● **Problem requirements**:
If a line in the entries below holds the string "home", copy it.

● **Material for the task**:

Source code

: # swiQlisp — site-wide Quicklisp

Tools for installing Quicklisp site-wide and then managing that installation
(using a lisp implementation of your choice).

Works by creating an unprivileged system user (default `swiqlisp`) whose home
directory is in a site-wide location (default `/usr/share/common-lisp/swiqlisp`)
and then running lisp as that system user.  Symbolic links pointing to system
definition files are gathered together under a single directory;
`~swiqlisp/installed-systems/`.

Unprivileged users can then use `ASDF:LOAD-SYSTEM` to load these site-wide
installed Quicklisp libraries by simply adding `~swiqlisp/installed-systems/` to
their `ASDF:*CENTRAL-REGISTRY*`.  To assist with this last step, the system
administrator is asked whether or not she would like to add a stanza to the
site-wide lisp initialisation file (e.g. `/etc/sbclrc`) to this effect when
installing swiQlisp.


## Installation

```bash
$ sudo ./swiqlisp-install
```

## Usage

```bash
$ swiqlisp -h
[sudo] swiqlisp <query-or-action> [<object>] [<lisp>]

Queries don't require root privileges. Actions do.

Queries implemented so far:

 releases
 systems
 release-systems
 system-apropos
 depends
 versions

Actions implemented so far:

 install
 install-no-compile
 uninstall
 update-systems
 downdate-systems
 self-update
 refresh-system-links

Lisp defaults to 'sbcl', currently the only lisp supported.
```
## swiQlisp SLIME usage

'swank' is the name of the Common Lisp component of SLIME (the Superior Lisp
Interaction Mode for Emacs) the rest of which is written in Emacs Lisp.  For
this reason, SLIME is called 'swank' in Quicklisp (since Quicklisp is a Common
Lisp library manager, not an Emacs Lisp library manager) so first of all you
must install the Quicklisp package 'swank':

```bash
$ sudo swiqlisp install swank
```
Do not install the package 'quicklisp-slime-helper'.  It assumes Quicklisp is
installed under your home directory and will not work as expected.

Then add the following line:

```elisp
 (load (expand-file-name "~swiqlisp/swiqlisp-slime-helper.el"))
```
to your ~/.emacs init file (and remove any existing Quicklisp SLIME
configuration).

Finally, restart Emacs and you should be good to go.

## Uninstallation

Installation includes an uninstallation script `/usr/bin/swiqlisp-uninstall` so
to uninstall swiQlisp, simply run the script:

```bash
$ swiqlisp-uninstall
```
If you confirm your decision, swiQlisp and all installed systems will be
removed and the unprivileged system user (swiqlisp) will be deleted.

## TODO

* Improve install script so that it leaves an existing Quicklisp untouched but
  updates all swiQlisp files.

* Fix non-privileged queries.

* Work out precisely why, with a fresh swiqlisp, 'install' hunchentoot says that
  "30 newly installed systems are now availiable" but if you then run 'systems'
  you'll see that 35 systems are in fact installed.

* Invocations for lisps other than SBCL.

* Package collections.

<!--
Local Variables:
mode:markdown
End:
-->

● **Written solution**:
Works by creating an unprivileged system user (default `swiqlisp`) whose home
installed under your home directory and will not work as expected.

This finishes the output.